Sommes-nous en train d’assister in vivo à la fossilisation du climat de «guerre froide» entre Pékin et Washington? Tous les moyens seront-ils mis en œuvre pour assurer la puissance du «réduit de l’Empire du Milieu» contre l’agressivité de l’Oncle Sam, au risque de nuire à la capacité d’innovation de l’économie chinoise? S’il est vrai que le complexe militaro-industriel peut conduire à des transferts technologiques importants dans le cadre d’une politique d’autosuffisance, les coûts globaux pour l’économie chinoise ne seront pas anodins et ils semblent peu compatibles avec la volonté (affichée) de réduire les inégalités!

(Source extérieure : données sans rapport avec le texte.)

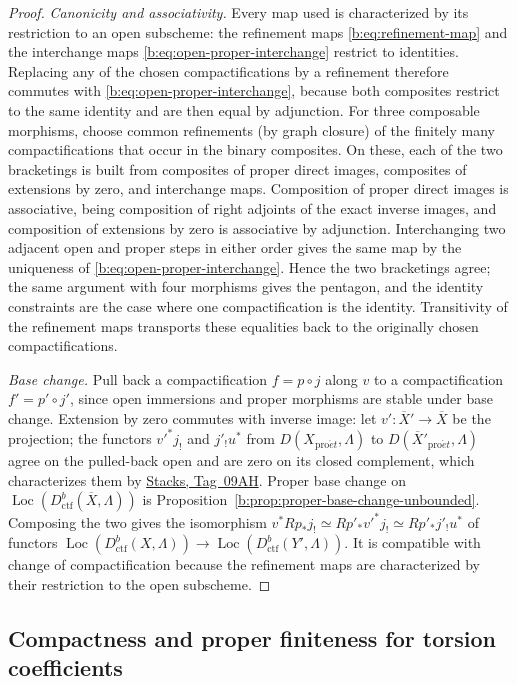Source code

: \documentclass[11pt,a4paper]{article}
\numberwithin{equation}{section}
\theoremstyle{definition}
\theoremstyle{remark}
\newcommand{\Loc}{\operatorname{Loc}}
\newcommand{\proet}{\mathrm{pro}\acute{e}t}
\newcommand{\stacks}[1]{\href{https://stacks.math.columbia.edu/tag/#1}{\textnormal{Stacks, Tag~#1}}}
\newcommand{\Dctf}{D^b_{\mathrm{ctf}}}
\begin{document}
\begin{proof}
\emph{Canonicity and associativity.} Every map used is characterized by
its restriction to an open subscheme: the refinement maps
\eqref{b:eq:refinement-map} and the interchange maps
\eqref{b:eq:open-proper-interchange} restrict to identities. Replacing any
of the chosen compactifications by a refinement therefore commutes with
\eqref{b:eq:open-proper-interchange}, because both composites restrict to
the same identity and are then equal by adjunction. For three composable
morphisms, choose common refinements (by graph closure) of the finitely
many compactifications that occur in the binary composites. On these, each
of the two bracketings is built from composites of proper direct images,
composites of extensions by zero, and interchange maps. Composition of
proper direct images is associative, being composition of right adjoints
of the exact inverse images, and composition of extensions by zero is
associative by adjunction. Interchanging two adjacent open and proper
steps in either order gives the same map by the uniqueness of
\eqref{b:eq:open-proper-interchange}. Hence the two bracketings agree; the
same argument with four morphisms gives the pentagon, and the identity
constraints are the case where one compactification is the identity.
Transitivity of the refinement maps transports these equalities back to
the originally chosen compactifications.

\emph{Base change.} Pull back a compactification $f=p\circ j$ along $v$ to
a compactification $f'=p'\circ j'$, since open immersions and proper
morphisms are stable under base change. Extension by zero commutes with inverse
image: let $v':\overline X'\to\overline X$ be the projection; the functors
$v'^*j_!$ and $j'_!u^*$ from $D(X_{\proet},\Lambda)$ to
$D(\overline X'_{\proet},\Lambda)$ agree on the pulled-back open and are zero
on its closed complement, which characterizes them by \stacks{09AH}. Proper base change
on $\Loc(\Dctf(\overline X,\Lambda))$ is
Proposition~\ref{b:prop:proper-base-change-unbounded}. Composing the two
gives the isomorphism $v^*Rp_*j_!\simeq Rp'_*v'^*j_!\simeq Rp'_*j'_!u^*$ of
functors $\Loc(\Dctf(X,\Lambda))\to\Loc(\Dctf(Y',\Lambda))$. It is
compatible with change of compactification because the refinement maps are
characterized by their restriction to the open subscheme.
\end{proof}

\subsection{Compactness and proper finiteness for torsion coefficients}
\label{ctf:finite-foundations}
\end{document}
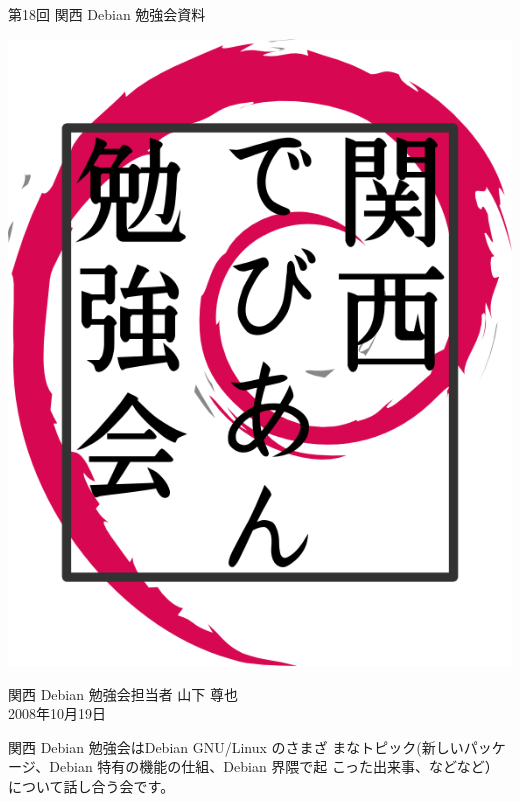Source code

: \documentclass[mingoth,a4paper]{jsarticle}
\newcommand{\debmtgyear}{2008}
\newcommand{\debmtgdate}{19}
\newcommand{\debmtgmonth}{10}
\newcommand{\debmtgnumber}{18}
\begin{document}
\begin{titlepage}


 第\debmtgnumber{}回 関西 Debian 勉強会資料

\vspace{2cm}

\begin{center}
\includegraphics{image200802/kansaidebianlogo.png}
\end{center}

\begin{flushright}
\hfill{}関西 Debian 勉強会担当者 山下 尊也\\
\hfill{}\debmtgyear{}年\debmtgmonth{}月\debmtgdate{}日
\end{flushright}

\thispagestyle{empty}
\end{titlepage}

 
 関西 Debian 勉強会はDebian GNU/Linux のさまざ
 まなトピック(新しいパッケージ、Debian 特有の機能の仕組、Debian 界隈で起
 こった出来事、などなど）について話し合う会です。
\end{document}
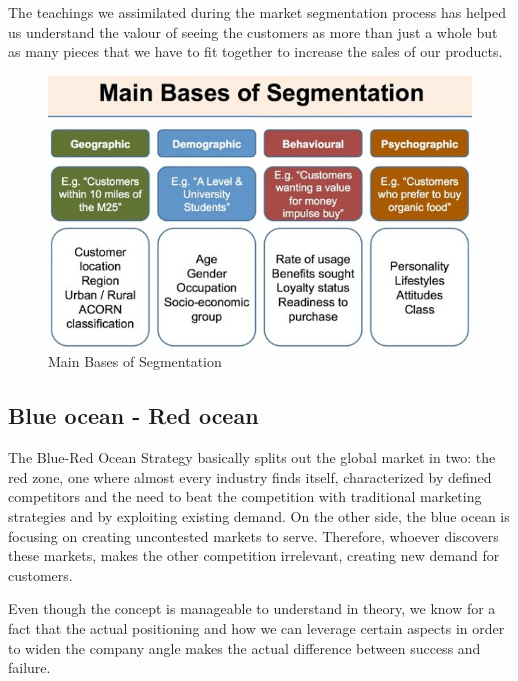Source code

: \documentclass[12p]{article}
\begin{document}
The teachings we assimilated during the market segmentation process has helped us understand the valour of seeing the customers as more than just a whole but as many pieces that we have to fit together to increase the sales of our products.

\begin{figure}
    \centering
    \includegraphics[width=1\textwidth]{market_segmentation}
    \caption{Main Bases of Segmentation \cite{MarketSegmentationBases}}
\end{figure}

\newpage


\subsection{Blue ocean - Red ocean} \label{BlueOceanRedOcean}

The Blue-Red Ocean Strategy basically splits out the global market in two: the red zone, one where almost every industry finds itself, characterized by defined competitors and the need to beat the competition with traditional marketing strategies and by exploiting existing demand.
On the other side, the blue ocean is focusing on creating uncontested markets to serve. Therefore, whoever discovers these markets, makes the other competition irrelevant, creating new demand for customers.\cite{BlueOceanRedOcean}

Even though the concept is manageable to understand in theory, we know for a fact that the actual positioning and how we can leverage certain aspects in order to widen the company angle makes the actual difference between success and failure.
\end{document}
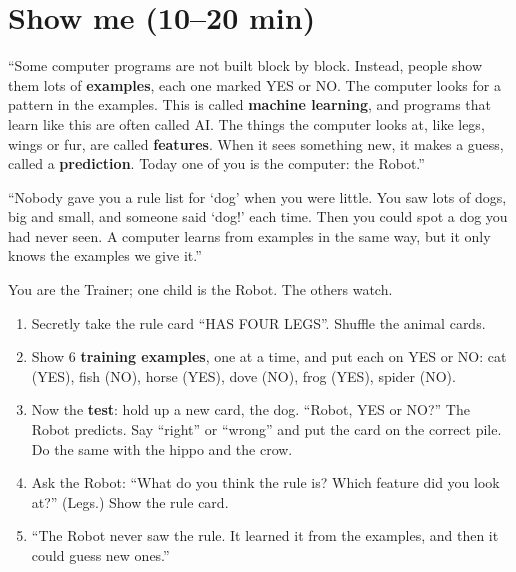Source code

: \section{Show me (10--20 min)}
\begin{teacherscript}
\enquote{Some computer programs are not built block by block. Instead, people show them lots of \textbf{examples}, each one marked YES or NO. The computer looks for a pattern in the examples. This is called \textbf{machine learning}, and programs that learn like this are often called AI. The things the computer looks at, like legs, wings or fur, are called \textbf{features}. When it sees something new, it makes a guess, called a \textbf{prediction}. Today one of you is the computer: the Robot.}
\end{teacherscript}

\begin{analogy}
\enquote{Nobody gave you a rule list for \enquote{dog} when you were little. You saw lots of dogs, big and small, and someone said \enquote{dog!} each time. Then you could spot a dog you had never seen. A computer learns from examples in the same way, but it only knows the examples we give it.}
\end{analogy}

\begin{workedexample}
You are the Trainer; one child is the Robot. The others watch.
\begin{enumerate}[leftmargin=1.4em,itemsep=1pt]
  \item Secretly take the rule card \enquote{HAS FOUR LEGS}. Shuffle the animal cards.
  \item Show 6 \textbf{training examples}, one at a time, and put each on YES or NO: cat (YES), fish (NO), horse (YES), dove (NO), frog (YES), spider (NO).
  \item Now the \textbf{test}: hold up a new card, the dog. \enquote{Robot, YES or NO?} The Robot predicts. Say \enquote{right} or \enquote{wrong} and put the card on the correct pile. Do the same with the hippo and the crow.
  \item Ask the Robot: \enquote{What do you think the rule is? Which feature did you look at?} (Legs.) Show the rule card.
  \item \enquote{The Robot never saw the rule. It learned it from the examples, and then it could guess new ones.}
\end{enumerate}
\end{workedexample}

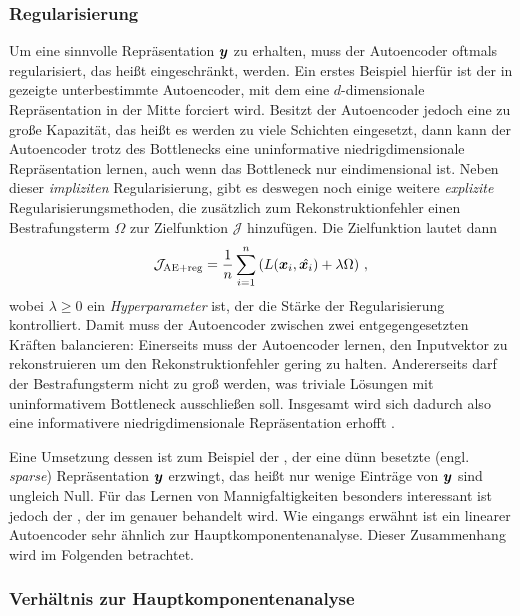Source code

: \subsubsection{Regularisierung}
\label{ch:MethodenDerDimRed:ML:AE:Regularisierung}
Um eine sinnvolle Repräsentation $\bm{y}$ zu erhalten, muss der Autoencoder oftmals
regularisiert, das heißt eingeschränkt, werden. Ein erstes Beispiel hierfür ist der in
 gezeigte unterbestimmte Autoencoder, mit dem eine $d$-dimensionale
Repräsentation in der Mitte forciert wird. Besitzt der Autoencoder jedoch eine zu große Kapazität,
das heißt es werden zu viele Schichten eingesetzt, dann kann der Autoencoder trotz des Bottlenecks
eine uninformative niedrigdimensionale Repräsentation lernen, auch wenn das Bottleneck nur
eindimensional ist. Neben dieser \textit{impliziten} Regularisierung, gibt es deswegen noch einige
weitere \textit{explizite} Regularisierungsmethoden, die zusätzlich zum Rekonstruktionfehler einen
Bestrafungsterm $\Omega$ zur Zielfunktion $\mathcal{J}$ hinzufügen. Die Zielfunktion lautet dann
\begin{equation}
	\mathcal{J}_{\text{AE+reg}} = \frac{1}{n} \sum_{i = 1}^{n} \left( L(\bm{x}_i, \hat{\bm{x}_i}) + \lambda \Omega \right) \, ,
\end{equation}
wobei $\lambda \geq 0$ ein \textit{Hyperparameter} ist, der die Stärke der Regularisierung kontrolliert. Damit muss der Autoencoder zwischen zwei entgegengesetzten Kräften balancieren: Einerseits muss der Autoencoder lernen, den Inputvektor zu rekonstruieren um den Rekonstruktionfehler gering zu halten. Andererseits darf der Bestrafungsterm nicht zu groß werden, was triviale Lösungen mit uninformativem Bottleneck ausschließen soll. Insgesamt wird sich dadurch also eine informativere niedrigdimensionale Repräsentation erhofft \parencite[516]{Goodfellow.2016}.

Eine Umsetzung dessen ist zum Beispiel der , der eine dünn besetzte
(engl. \textit{sparse}) Repräsentation $\bm{y}$ erzwingt, das heißt nur wenige Einträge von
$\bm{y}$ sind ungleich Null. Für das Lernen von Mannigfaltigkeiten besonders interessant ist
jedoch der  \parencite{Rifai.2011}, der im  genauer behandelt wird. Wie
eingangs erwähnt ist ein linearer Autoencoder sehr ähnlich zur Hauptkomponentenanalyse. Dieser
Zusammenhang wird im Folgenden betrachtet.

\subsubsection{Verhältnis zur Hauptkomponentenanalyse}
\label{ch:MethodenDerDimRed:ML:AE:VerhaeltnisPCA}

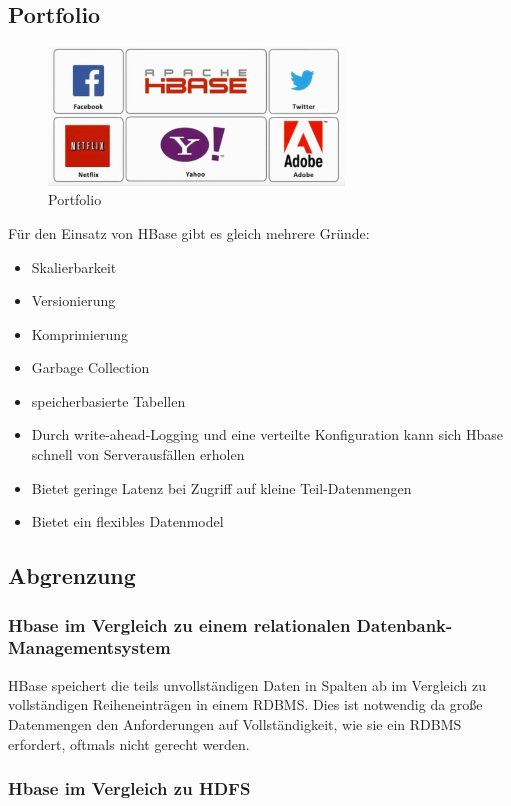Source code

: \subsection{Portfolio}
\begin{figure}[htbp] 
  \centering
     \includegraphics[width=0.7\textwidth]{images/portfolio.png}
  \caption{Portfolio}
  \label{fig:Portfolio}
\end{figure}
Für den Einsatz von HBase gibt es gleich mehrere Gründe:
\begin{itemize}

\item Skalierbarkeit
\item Versionierung
\item Komprimierung
\item Garbage Collection
\item speicherbasierte Tabellen
\item Durch write-ahead-Logging und eine verteilte Konfiguration kann sich Hbase schnell von Serverausfällen erholen
\item Bietet geringe Latenz bei Zugriff auf kleine Teil-Datenmengen 
\item Bietet ein flexibles Datenmodel
\end{itemize}

\subsection{Abgrenzung}
\subsubsection{Hbase im Vergleich zu einem relationalen Datenbank-Managementsystem}
HBase speichert die teils unvollständigen Daten in Spalten ab im Vergleich zu vollständigen Reiheneinträgen in einem RDBMS. Dies ist notwendig da große Datenmengen den Anforderungen auf Vollständigkeit, wie sie ein RDBMS erfordert, oftmals nicht gerecht werden.  
\subsubsection{Hbase im Vergleich zu HDFS}


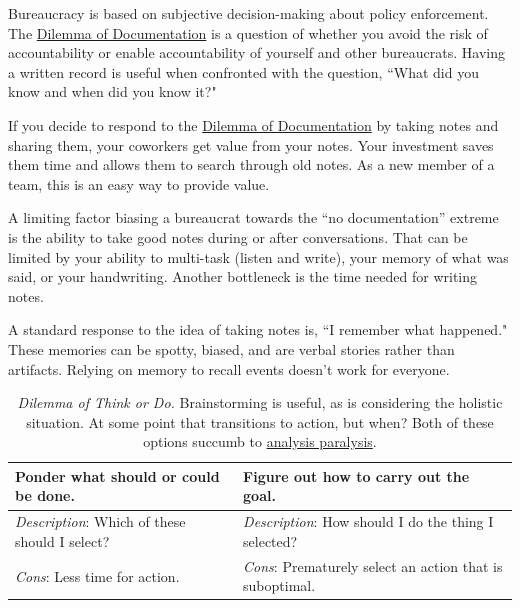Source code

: Bureaucracy is based on subjective decision-making about policy enforcement. The \hyperref[table:dilemma-personal-notes-or-no-notes]{Dilemma of Documentation} is a question of whether you avoid the risk of accountability or enable accountability of yourself and other bureaucrats. Having a written record is useful when confronted with the question, ``What did you know and when did you know it?"

If you decide to respond to the \hyperref[table:dilemma-personal-notes-or-no-notes]{Dilemma of Documentation} by taking notes and sharing them, your coworkers get value from your notes. Your investment saves them time and allows them to search through old notes. 
As a new member of a team, this is an easy way to provide value.  

A limiting factor biasing a bureaucrat towards the ``no documentation'' extreme is the ability to take good notes during or after conversations. That can be limited by your ability to multi-task (listen and write), your memory of what was said, or your handwriting. Another bottleneck is the time needed for writing notes.

A standard response to the idea of taking notes is, ``I remember what happened." These memories can be spotty, biased, and are verbal stories rather than artifacts. 
Relying on memory to recall events doesn't work for everyone. 

\begin{center}
\begin{table}[H] %
\begin{tabular}{ | m{\dilemmatablewidth}| m{\dilemmatablewidth} | } 
  \hline
  \textbf{Ponder what should or could be done.} &
  \textbf{Figure out how to carry out the goal.}\\
  \hline
  \textit{Description}: Which of these should I select? & 
  \textit{Description}: How should I do the thing I selected? \\
  \hline
  \textit{Cons}: Less time for action. & 
  \textit{Cons}: Prematurely select an action that is suboptimal. \\
  \hline
\end{tabular}
\caption{\textit{Dilemma of Think or Do.}
Brainstorming is useful, as is considering the holistic situation. At some point that transitions to action, but when? %
Both of these options succumb to \href{https://en.wikipedia.org/wiki/Analysis_paralysis}{analysis paralysis}.
}
\label{table:dilemma-personal-forest-vs-trees}
\end{table}
\end{center}

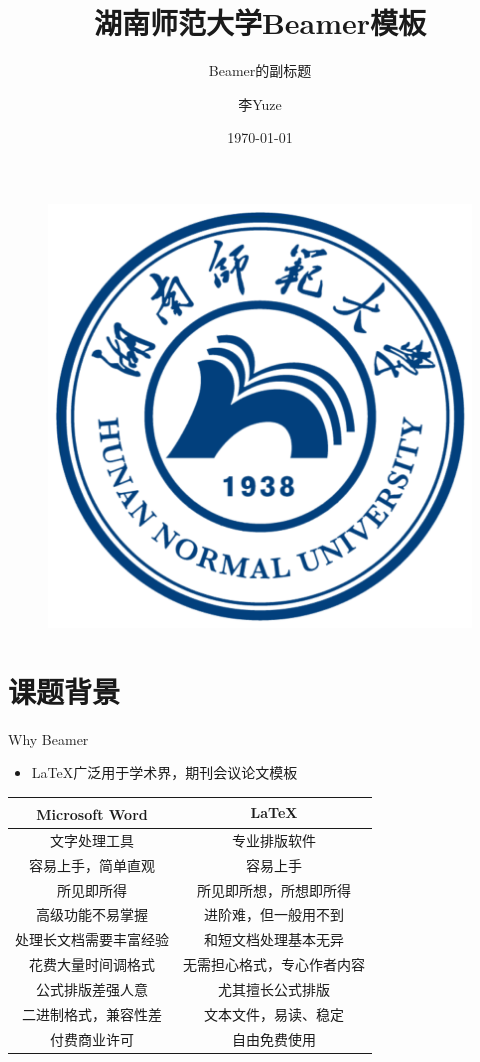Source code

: \documentclass{beamer}
\author[LIYUZE]{李Yuze}
\title{湖南师范大学\textrm{Beamer}模板}
\subtitle{\textrm{Beamer的副标题}}
\institute{湖南师范大学数学与统计学院}
\date{\today}
\begin{document}
\kaishu
\begin{frame}
    \titlepage
    \begin{figure}[htpb]
       \begin{center}
            \includegraphics[width=0.2\linewidth]{pic/hunnu_logo.png}
        \end{center}
    \end{figure}
\end{frame}

\begin{frame}
    \tableofcontents[sectionstyle=show,subsectionstyle=show/shaded/hide,subsubsectionstyle=show/shaded/hide]
\end{frame}


\section{课题背景}

\begin{frame}{Why Beamer}
	\begin{itemize}
		\item \LaTeX 广泛用于学术界，期刊会议论文模板
	\end{itemize}
	\begin{table}[h]
		\centering
		\begin{tabular}{c|c}
			Microsoft\textsuperscript{\textregistered}  Word & \LaTeX \\
			\hline
			文字处理工具 & 专业排版软件 \\
			容易上手，简单直观 & 容易上手 \\
			所见即所得 & 所见即所想，所想即所得 \\
			高级功能不易掌握 & 进阶难，但一般用不到 \\
			处理长文档需要丰富经验 & 和短文档处理基本无异 \\
			花费大量时间调格式 & 无需担心格式，专心作者内容 \\
			公式排版差强人意 & 尤其擅长公式排版 \\
			二进制格式，兼容性差 & 文本文件，易读、稳定 \\
			付费商业许可 & 自由免费使用 \\
		\end{tabular}
	\end{table}
\end{frame}
\end{document}

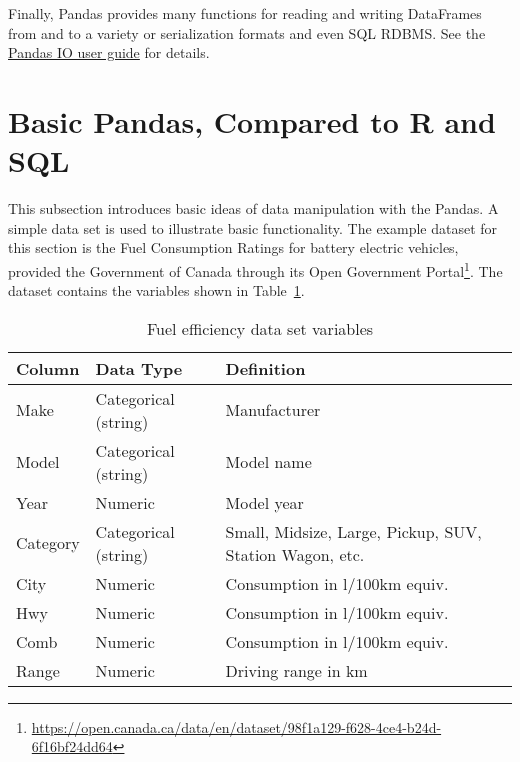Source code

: 



Finally, Pandas provides many functions for reading and writing DataFrames from and to a variety or serialization formats and even SQL RDBMS. See the \href{https://pandas.pydata.org/docs/user_guide/io.html#}{Pandas IO user guide} for details. 

\section{Basic Pandas, Compared to R and SQL}

This subsection introduces basic ideas of data manipulation with the Pandas. A simple data set is used to illustrate basic functionality. The example dataset for this section is the Fuel Consumption Ratings for battery electric vehicles, provided the Government of Canada through its Open Government Portal\footnote{\scriptsize\url{https://open.canada.ca/data/en/dataset/98f1a129-f628-4ce4-b24d-6f16bf24dd64}}. The dataset contains the variables shown in Table~\ref{tab:fueldatachapter6}.

\begin{table}[h]
\centering
\renewcommand{\arraystretch}{1.25}

\begin{tabularx}{.9\linewidth}{|l|l|X|} \hline
  {\bf Column} & {\bf Data Type} & {\bf Definition} \\ \hline \hline
  Make & Categorical (string) & Manufacturer \\ 
  Model & Categorical (string) & Model name\\
  Year & Numeric & Model year \\
  Category & Categorical (string) & Small, Midsize, Large, Pickup, SUV, Station Wagon, etc. \\
  City & Numeric & Consumption in l/100km equiv. \\
  Hwy & Numeric & Consumption in l/100km equiv. \\
  Comb & Numeric & Consumption in l/100km equiv. \\
  Range & Numeric & Driving range in km \\ \hline
\end{tabularx}
\caption{Fuel efficiency data set variables}
\label{tab:fueldatachapter6}
\end{table}

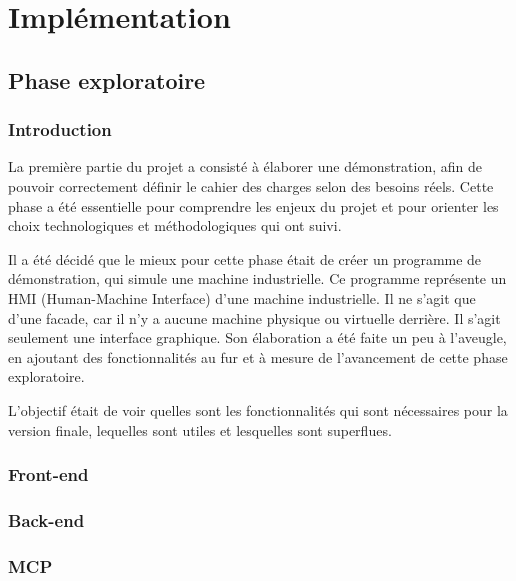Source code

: \chapter{Implémentation}

\section{Phase exploratoire}

\subsection{Introduction}
La première partie du projet a consisté à élaborer une démonstration, afin de pouvoir correctement définir le cahier des charges selon des besoins réels. Cette phase a été essentielle pour comprendre les enjeux du projet et pour orienter les choix technologiques et méthodologiques qui ont suivi.

Il a été décidé que le mieux pour cette phase était de créer un programme de démonstration, qui simule une machine industrielle. Ce programme représente un HMI (Human-Machine Interface) d'une machine industrielle. Il ne s'agit que d'une facade, car il n'y a aucune machine physique ou virtuelle derrière. Il s'agit seulement une interface graphique. Son élaboration a été faite un peu à l'aveugle, en ajoutant des fonctionnalités au fur et à mesure de l'avancement de cette phase exploratoire.

L'objectif était de voir quelles sont les fonctionnalités qui sont nécessaires pour la version finale, lequelles sont utiles et lesquelles sont superflues.

\subsection{Front-end}

\subsection{Back-end}

\subsection{MCP}

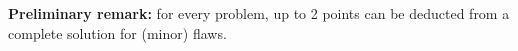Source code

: \documentclass[language=german,style=solution]{smo}
\begin{document}
\bigskip

\textbf{Preliminary remark:} for every problem, up to 2 points can be deducted from a complete solution for (minor) flaws.

\bigskip

\begin{enumerate}[label=\textbf{\arabic*.}]


\end{enumerate}

\bigskip

\vfill
\end{document}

Tout cela pour dire que si l’on assiste très clairement à une réglementation-reprise en mains majeure en Chine, que nous avons été trop lents à estimer à sa juste valeur peut-être. L’absence de clarté sur son objectif final ne peut conduire, en l’état, qu’à formuler des hypothèses qui laissent un goût d’incertain persistant. Dans un tel contexte, il n’y a rien d’illogique à ce que le marché des actions chinoises connaisse une «déroute» depuis février 2021, qui laisse les investisseurs sur une interrogation légitime: saisir l’opportunité qui s’est ainsi créée ou bien conserver une attitude prudente à l’encontre de ce marché?

Les entorses apportées par les autorités de Pékin à l’état de droit et le sentiment diffus que «tout est possible» doit inciter à pencher pour la seconde option, selon nous. Ce constat est encore renforcé par certains éléments qui semblent indiquer que si certains investisseurs privés peuvent être enclins à partir à la «pêche aux bonnes affaires», les institutionnels demeurent vendeurs malgré la baisse de 16% de l’indice CSI 300 depuis mi-février, qui a toutefois connu un rebond depuis 15 jours (6% environ).

Le mystère de la réglementation chinoise s’éclaircit donc, tout au moins pour ce qui a trait à son caractère global, durable et aléatoire. L’environnement qui se dessine ne doit pas conduire à la prise de risque en adoptant une politique d’achat sur faiblesse. Depuis 2012, nous sommes nombreux à tenter de comprendre où X. Jinping entend conduire son pays; force est de constater que le mystère est désormais moins opaque, ce qui ne veut pas dire plus prévisible. Dès lors, une position attentiste est amplement justifiée.